[Data excerpts]

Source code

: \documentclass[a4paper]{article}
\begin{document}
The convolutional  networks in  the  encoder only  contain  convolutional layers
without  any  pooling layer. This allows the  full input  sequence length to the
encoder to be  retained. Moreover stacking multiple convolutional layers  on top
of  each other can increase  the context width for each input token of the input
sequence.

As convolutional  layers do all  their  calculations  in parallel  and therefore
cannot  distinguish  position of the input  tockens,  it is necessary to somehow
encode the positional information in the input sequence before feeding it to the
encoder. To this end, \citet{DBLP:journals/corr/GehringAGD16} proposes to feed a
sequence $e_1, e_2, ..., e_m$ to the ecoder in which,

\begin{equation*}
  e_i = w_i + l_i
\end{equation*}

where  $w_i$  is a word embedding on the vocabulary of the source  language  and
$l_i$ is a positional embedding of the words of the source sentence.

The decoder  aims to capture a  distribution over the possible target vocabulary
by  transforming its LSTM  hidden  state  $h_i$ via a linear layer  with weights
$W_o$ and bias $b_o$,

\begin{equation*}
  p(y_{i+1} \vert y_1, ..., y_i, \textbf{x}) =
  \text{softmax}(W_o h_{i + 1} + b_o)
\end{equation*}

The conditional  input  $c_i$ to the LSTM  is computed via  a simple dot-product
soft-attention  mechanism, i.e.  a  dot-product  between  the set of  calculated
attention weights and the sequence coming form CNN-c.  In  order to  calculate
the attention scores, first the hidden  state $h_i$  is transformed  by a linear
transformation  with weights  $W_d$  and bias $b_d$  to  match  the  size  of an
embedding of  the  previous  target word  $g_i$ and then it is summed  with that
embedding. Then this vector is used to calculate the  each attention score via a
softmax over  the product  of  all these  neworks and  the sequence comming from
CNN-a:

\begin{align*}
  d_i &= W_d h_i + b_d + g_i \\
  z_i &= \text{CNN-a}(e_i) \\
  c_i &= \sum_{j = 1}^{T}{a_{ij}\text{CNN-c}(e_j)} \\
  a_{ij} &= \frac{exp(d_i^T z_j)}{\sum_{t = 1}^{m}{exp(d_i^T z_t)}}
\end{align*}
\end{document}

### The task
From the entries, report each line that includes the word "bias".

### Response area
$W_o$ and bias $b_o$,
transformation  with weights  $W_d$  and bias $b_d$  to  match  the  size  of an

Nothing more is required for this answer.